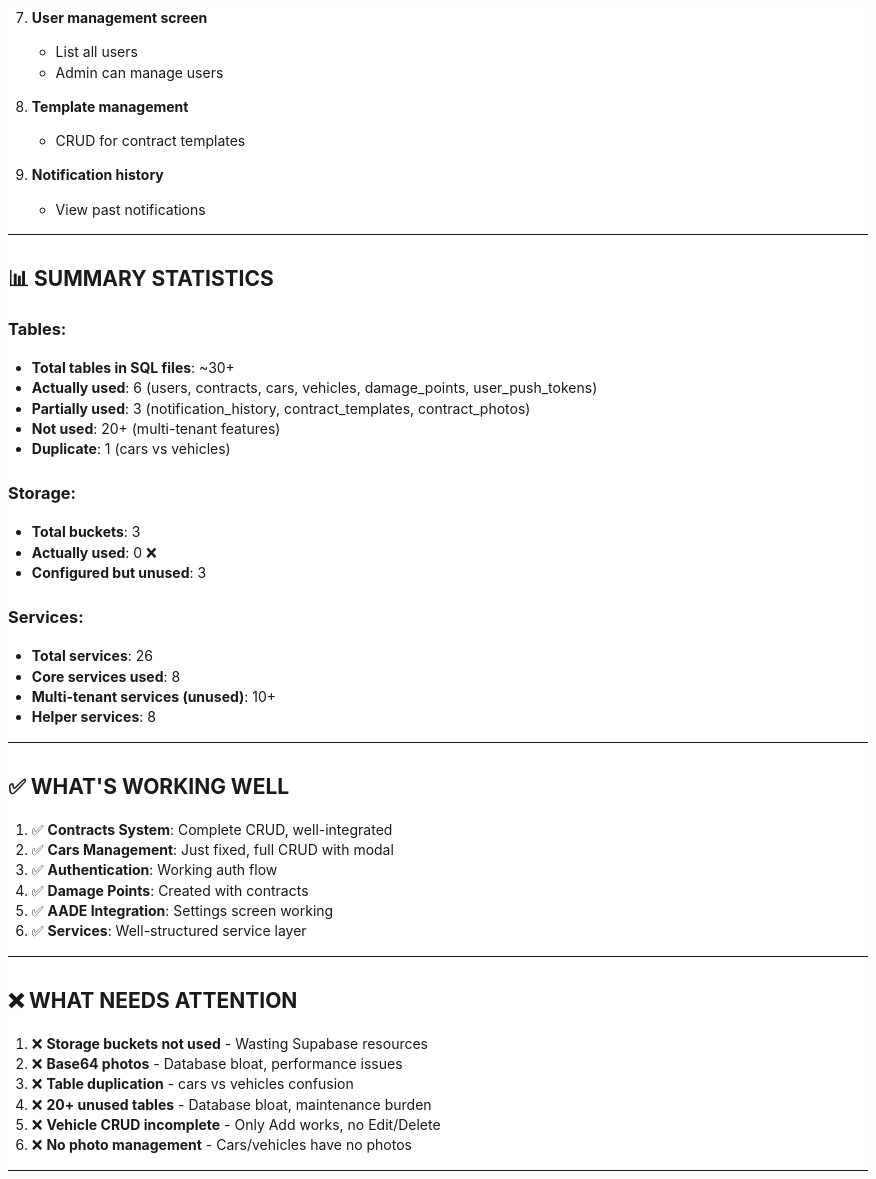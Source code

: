 7. **User management screen**
   - List all users
   - Admin can manage users
   
8. **Template management**
   - CRUD for contract templates
   
9. **Notification history**
   - View past notifications

---

## 📊 SUMMARY STATISTICS

### Tables:
- **Total tables in SQL files**: ~30+
- **Actually used**: 6 (users, contracts, cars, vehicles, damage_points, user_push_tokens)
- **Partially used**: 3 (notification_history, contract_templates, contract_photos)
- **Not used**: 20+ (multi-tenant features)
- **Duplicate**: 1 (cars vs vehicles)

### Storage:
- **Total buckets**: 3
- **Actually used**: 0 ❌
- **Configured but unused**: 3

### Services:
- **Total services**: 26
- **Core services used**: 8
- **Multi-tenant services (unused)**: 10+
- **Helper services**: 8

---

## ✅ WHAT'S WORKING WELL

1. ✅ **Contracts System**: Complete CRUD, well-integrated
2. ✅ **Cars Management**: Just fixed, full CRUD with modal
3. ✅ **Authentication**: Working auth flow
4. ✅ **Damage Points**: Created with contracts
5. ✅ **AADE Integration**: Settings screen working
6. ✅ **Services**: Well-structured service layer

---

## ❌ WHAT NEEDS ATTENTION

1. ❌ **Storage buckets not used** - Wasting Supabase resources
2. ❌ **Base64 photos** - Database bloat, performance issues
3. ❌ **Table duplication** - cars vs vehicles confusion
4. ❌ **20+ unused tables** - Database bloat, maintenance burden
5. ❌ **Vehicle CRUD incomplete** - Only Add works, no Edit/Delete
6. ❌ **No photo management** - Cars/vehicles have no photos

---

══════

#### TASK DETAILS
Write out exactly the lines from the line containing "3. ✅ **Authentication**: Working auth flow" to the end of the listing above, both included, and nothing else.

#### ANSWER BOX
3. ✅ **Authentication**: Working auth flow
4. ✅ **Damage Points**: Created with contracts
5. ✅ **AADE Integration**: Settings screen working
6. ✅ **Services**: Well-structured service layer

---

## ❌ WHAT NEEDS ATTENTION

1. ❌ **Storage buckets not used** - Wasting Supabase resources
2. ❌ **Base64 photos** - Database bloat, performance issues
3. ❌ **Table duplication** - cars vs vehicles confusion
4. ❌ **20+ unused tables** - Database bloat, maintenance burden
5. ❌ **Vehicle CRUD incomplete** - Only Add works, no Edit/Delete
6. ❌ **No photo management** - Cars/vehicles have no photos

---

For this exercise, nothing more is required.